The advertisements have captured the public’s imagination, with several fan pages on Facebook to Rhonda and Ketut’s relationship, and tribute tee-shirts being sold in Bali, reading Rhonda is Mine, and Kiss Me Ketut. Lines such as “beautiful brake foot” and “hot like a sunrise” have entered the popular consciousness, and according to Twitter denizens, if you’re australian and rhonda and ketut aren’t your otp there is something v wrong with u.
The public were invited to vote on whether Rhonda should find eternal bliss with either Trent or Ketu (happy singledom not an option). There wasn’t much doubt that there was nothing v wrong with us and that Team Ketu would win, and Rhonda finally found the happy ever after to her unexpected holiday romance.
AAMI have sensibly said they aren’t going to continue Rhonda and Ketut’s story in case people get sick of it, so the loved-up couple won’t be buying home insurance together or honeymooning in Fiji with all the money they saved on life insurance. AAMI increased its sales by almost 22% during the Rhonda-Ketut story line, so it’s a happy ending for them as well.
Rhonda is a modern Welsh name taken from the Rhondda Valley, once a coal mining area with strong community ties. It has been used since the 19th century, and Rhondda seems to be the older spelling in Wales. Rhondda may be from the Welsh for “recite, recount”, related to the Old Irish for “speech”, with the suggestion that the River Rhondda is speaking aloud (in the sense that we say a river is “babbling”). The meaning is usually glossed as “noisy”.
Rhonda first charted in the 1920s, debuting at #371. It soared in popularity during the 1930s, and made the Top 100 by the 1940s. It peaked in the 1950s at #29, then declined; even the Beach Boys song Help Me Rhonda doesn’t seem to have aided it in the 1960s (it may have possibly damaged the name’s popularity). It was out of the Top 100 by the 1970s, and hasn’t charted since the 1990s.

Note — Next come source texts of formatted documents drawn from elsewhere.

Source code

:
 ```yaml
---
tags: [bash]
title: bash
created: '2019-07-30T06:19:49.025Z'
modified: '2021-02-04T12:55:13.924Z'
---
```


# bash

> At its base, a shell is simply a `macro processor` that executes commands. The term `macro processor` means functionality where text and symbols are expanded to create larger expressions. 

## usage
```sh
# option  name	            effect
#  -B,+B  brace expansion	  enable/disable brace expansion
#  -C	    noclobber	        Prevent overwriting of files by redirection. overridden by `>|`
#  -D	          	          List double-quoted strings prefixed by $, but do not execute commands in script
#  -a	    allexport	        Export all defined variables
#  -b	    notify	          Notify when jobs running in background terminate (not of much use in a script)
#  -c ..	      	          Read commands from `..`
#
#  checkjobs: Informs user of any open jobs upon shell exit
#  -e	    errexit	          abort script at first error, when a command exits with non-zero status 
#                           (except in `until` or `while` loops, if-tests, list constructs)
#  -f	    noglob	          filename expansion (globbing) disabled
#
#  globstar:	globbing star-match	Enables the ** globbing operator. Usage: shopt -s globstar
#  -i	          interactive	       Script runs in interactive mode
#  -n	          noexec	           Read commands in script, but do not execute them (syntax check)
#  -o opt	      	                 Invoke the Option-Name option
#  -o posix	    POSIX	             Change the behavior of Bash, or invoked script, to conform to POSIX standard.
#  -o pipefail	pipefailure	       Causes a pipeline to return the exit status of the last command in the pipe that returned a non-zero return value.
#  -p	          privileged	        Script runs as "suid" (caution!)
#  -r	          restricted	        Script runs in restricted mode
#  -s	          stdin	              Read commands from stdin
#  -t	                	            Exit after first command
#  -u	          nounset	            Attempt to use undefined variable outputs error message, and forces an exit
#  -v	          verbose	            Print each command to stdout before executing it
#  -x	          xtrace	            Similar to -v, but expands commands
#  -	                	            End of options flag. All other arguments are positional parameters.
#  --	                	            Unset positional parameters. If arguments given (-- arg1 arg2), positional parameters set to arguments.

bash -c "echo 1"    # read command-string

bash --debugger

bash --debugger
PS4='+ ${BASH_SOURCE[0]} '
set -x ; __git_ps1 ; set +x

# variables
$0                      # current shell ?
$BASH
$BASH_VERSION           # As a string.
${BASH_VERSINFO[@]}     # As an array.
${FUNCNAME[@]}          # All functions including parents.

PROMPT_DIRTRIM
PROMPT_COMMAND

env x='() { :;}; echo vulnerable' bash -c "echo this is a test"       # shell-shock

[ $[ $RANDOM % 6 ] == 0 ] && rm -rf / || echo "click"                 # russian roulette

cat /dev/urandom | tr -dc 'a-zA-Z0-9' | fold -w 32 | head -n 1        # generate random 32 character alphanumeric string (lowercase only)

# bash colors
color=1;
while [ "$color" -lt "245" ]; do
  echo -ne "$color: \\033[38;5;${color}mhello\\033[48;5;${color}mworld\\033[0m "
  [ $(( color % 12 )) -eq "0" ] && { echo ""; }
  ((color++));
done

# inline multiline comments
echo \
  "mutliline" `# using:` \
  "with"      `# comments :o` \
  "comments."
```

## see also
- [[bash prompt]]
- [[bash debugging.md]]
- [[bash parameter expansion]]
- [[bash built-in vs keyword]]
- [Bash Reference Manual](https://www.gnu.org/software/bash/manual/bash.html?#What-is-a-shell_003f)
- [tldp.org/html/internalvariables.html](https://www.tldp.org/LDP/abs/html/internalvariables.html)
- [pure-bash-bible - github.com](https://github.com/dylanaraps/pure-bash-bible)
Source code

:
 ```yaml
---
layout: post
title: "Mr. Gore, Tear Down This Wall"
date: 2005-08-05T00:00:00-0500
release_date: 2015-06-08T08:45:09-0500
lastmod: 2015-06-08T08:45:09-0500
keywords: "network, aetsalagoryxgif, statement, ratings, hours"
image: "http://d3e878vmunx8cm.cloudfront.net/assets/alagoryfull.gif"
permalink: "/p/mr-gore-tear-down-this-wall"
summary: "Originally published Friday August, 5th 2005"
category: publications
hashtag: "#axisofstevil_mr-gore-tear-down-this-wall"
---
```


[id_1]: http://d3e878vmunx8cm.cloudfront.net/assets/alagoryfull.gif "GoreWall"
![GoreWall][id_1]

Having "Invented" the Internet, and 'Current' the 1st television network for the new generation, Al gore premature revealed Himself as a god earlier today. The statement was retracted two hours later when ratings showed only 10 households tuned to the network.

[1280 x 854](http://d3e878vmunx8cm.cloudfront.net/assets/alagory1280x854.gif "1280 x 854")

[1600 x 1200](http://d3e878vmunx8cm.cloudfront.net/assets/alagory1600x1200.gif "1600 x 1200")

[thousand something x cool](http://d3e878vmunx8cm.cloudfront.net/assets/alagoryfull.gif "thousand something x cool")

Rhonda is a dated name, with even the Rhonda in the AAMI commercials given the name when it was already out of fashion (the character is 39). Yet there’s something rather appealing about Rhonda – it’s not glamorous, but seems honest, friendly and good-hearted. I don’t think the advertising campaign is likely to boost Rhonda, but it’s a likeable 1950s name with plenty of warmth.
Ketut (keh-TOOT) is a common Balinese name meaning “fourth-born”; like all Balinese names, it is unisex. It’s a suitably humble name for Rhonda’s hunky waiter, but both characters have names which reference cars – Ketut sounds like the toot of a horn, while Rhonda has Honda in it.
We fell in love with Rhonda and Ketut – but do we love their names?
Rhonda received an approval rating of 44%, and Ketut was further behind with 34%.